The data Block Start

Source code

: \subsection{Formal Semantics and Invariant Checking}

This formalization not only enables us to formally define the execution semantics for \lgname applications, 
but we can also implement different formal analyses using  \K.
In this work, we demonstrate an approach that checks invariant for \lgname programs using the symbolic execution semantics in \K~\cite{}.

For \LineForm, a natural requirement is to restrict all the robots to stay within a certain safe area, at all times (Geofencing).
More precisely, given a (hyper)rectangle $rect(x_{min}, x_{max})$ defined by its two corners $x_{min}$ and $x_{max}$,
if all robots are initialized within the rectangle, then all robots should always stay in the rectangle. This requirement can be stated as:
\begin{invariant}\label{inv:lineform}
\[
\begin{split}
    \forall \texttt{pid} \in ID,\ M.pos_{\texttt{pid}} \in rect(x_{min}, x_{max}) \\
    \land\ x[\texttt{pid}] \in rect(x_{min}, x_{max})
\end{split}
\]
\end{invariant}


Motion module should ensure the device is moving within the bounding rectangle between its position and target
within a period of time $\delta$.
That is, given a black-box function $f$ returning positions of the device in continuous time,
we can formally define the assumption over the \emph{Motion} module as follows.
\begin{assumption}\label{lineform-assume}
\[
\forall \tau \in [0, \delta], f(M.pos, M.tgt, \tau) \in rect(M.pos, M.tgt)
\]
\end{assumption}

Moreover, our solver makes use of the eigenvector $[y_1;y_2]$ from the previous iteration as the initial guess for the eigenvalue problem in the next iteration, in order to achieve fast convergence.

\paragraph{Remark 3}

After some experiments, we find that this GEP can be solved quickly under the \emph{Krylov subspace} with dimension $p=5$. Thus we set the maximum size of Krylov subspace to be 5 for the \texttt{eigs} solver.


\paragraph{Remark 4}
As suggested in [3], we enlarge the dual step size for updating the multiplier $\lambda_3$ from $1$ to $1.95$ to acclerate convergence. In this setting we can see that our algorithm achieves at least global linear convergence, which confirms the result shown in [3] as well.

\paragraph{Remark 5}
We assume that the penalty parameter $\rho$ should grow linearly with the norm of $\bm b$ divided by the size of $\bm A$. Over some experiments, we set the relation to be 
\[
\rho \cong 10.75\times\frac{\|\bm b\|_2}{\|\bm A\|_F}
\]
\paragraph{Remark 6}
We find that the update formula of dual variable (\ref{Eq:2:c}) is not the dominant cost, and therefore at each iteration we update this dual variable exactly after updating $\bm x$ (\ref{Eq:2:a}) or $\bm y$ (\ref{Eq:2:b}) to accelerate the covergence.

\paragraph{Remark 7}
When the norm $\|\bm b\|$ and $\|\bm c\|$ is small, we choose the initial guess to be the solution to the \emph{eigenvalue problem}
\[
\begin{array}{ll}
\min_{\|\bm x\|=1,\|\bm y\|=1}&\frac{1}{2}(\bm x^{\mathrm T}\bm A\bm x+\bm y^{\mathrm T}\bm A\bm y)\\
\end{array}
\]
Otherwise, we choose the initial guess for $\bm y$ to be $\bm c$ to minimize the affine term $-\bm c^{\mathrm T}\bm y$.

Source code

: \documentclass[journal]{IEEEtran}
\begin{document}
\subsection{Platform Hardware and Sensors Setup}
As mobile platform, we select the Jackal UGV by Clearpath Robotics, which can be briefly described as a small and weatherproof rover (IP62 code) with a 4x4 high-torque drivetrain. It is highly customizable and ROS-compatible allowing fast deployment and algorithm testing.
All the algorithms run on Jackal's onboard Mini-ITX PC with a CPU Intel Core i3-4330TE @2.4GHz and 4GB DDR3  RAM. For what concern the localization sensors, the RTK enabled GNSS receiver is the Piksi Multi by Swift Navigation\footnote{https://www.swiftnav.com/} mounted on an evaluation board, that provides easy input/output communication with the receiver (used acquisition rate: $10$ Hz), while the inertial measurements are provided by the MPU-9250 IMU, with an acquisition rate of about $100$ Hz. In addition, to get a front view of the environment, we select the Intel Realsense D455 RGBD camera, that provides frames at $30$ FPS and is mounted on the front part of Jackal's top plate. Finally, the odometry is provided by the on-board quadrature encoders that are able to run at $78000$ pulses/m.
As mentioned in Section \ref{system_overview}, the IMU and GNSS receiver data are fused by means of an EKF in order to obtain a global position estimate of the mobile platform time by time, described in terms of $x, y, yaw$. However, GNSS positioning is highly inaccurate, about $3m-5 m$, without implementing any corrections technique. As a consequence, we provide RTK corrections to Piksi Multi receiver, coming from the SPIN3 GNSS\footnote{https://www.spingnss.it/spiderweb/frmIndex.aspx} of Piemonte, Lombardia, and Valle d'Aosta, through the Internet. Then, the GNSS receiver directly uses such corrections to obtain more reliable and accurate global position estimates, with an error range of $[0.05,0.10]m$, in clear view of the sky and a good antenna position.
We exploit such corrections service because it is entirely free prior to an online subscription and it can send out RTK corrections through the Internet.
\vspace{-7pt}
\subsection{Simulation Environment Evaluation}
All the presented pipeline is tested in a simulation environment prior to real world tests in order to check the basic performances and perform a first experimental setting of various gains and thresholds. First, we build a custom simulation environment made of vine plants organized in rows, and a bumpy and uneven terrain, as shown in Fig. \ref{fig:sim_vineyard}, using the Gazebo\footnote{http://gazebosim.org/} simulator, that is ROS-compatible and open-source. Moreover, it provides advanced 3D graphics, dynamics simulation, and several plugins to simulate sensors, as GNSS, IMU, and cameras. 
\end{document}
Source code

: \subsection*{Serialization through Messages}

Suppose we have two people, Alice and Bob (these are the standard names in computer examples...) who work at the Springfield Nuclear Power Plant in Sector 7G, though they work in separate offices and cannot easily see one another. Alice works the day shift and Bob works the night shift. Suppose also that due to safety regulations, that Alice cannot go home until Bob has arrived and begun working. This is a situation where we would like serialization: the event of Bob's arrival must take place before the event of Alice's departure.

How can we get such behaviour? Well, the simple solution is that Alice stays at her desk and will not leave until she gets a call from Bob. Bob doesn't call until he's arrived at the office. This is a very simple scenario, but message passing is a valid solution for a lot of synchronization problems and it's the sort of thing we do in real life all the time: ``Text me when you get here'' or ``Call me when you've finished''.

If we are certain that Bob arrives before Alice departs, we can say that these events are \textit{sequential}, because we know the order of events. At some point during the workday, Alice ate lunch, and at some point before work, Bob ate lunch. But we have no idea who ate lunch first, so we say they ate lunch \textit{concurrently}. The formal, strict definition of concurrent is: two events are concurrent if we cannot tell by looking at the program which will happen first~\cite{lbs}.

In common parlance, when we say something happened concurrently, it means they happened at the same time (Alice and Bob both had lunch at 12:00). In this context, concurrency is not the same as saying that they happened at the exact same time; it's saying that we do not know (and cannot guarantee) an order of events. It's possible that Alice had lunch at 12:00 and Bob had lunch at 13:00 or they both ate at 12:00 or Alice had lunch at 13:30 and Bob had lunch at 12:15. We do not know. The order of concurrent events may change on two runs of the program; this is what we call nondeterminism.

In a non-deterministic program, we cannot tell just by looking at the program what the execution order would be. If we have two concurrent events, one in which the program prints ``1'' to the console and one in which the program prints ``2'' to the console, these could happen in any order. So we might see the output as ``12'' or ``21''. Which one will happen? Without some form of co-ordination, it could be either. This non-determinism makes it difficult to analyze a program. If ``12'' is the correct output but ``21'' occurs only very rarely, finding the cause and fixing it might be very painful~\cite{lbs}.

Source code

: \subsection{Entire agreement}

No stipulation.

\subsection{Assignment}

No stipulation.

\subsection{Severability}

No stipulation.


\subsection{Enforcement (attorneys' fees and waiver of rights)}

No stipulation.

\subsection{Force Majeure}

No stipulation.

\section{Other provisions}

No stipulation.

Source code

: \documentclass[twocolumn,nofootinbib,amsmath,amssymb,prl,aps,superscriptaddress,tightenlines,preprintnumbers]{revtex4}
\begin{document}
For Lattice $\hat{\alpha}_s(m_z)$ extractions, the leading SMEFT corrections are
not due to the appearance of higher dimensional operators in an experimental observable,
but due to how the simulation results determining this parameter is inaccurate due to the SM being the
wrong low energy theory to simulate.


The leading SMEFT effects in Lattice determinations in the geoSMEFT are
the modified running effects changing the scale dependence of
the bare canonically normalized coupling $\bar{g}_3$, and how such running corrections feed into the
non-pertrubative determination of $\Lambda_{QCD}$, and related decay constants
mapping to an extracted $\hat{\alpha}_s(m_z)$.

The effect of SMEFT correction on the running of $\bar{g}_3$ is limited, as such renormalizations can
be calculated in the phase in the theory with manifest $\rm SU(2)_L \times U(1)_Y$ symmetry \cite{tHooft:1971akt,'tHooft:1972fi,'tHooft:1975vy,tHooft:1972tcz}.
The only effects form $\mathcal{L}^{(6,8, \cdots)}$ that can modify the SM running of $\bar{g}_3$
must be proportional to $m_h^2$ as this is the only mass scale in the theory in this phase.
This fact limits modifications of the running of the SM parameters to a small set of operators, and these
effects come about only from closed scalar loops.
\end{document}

The data Block End

The word "robots" appears in some of the lines above. Copy those lines.

Task output:
For \LineForm, a natural requirement is to restrict all the robots to stay within a certain safe area, at all times (Geofencing).
if all robots are initialized within the rectangle, then all robots should always stay in the rectangle. This requirement can be stated as:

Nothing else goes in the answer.